**Records supplied**
########

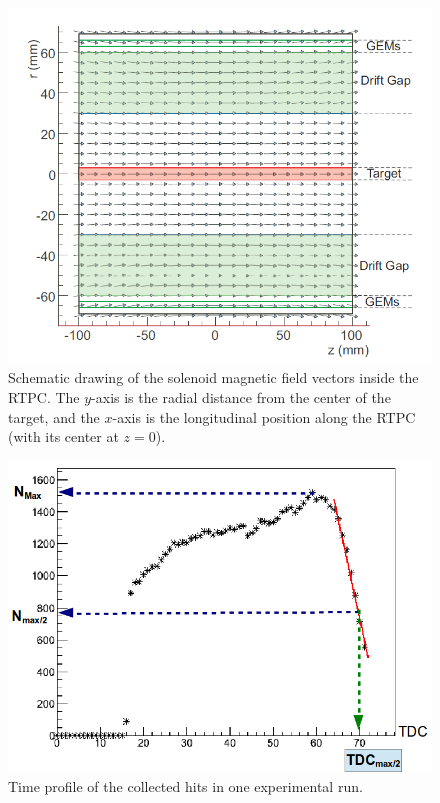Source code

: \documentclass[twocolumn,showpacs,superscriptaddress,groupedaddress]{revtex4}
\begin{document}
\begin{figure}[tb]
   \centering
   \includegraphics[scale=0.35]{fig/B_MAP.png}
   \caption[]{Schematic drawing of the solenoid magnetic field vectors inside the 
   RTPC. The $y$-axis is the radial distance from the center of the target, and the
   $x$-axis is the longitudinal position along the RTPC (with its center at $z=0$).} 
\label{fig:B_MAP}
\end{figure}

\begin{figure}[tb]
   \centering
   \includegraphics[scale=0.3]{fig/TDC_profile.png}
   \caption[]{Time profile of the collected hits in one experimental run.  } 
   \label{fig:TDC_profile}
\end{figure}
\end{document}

########

**Exercise prompt**
Please copy every line from the entries that includes the word "RTPC".

**Solution to the exercise**
   RTPC. The $y$-axis is the radial distance from the center of the target, and the
   $x$-axis is the longitudinal position along the RTPC (with its center at $z=0$).} 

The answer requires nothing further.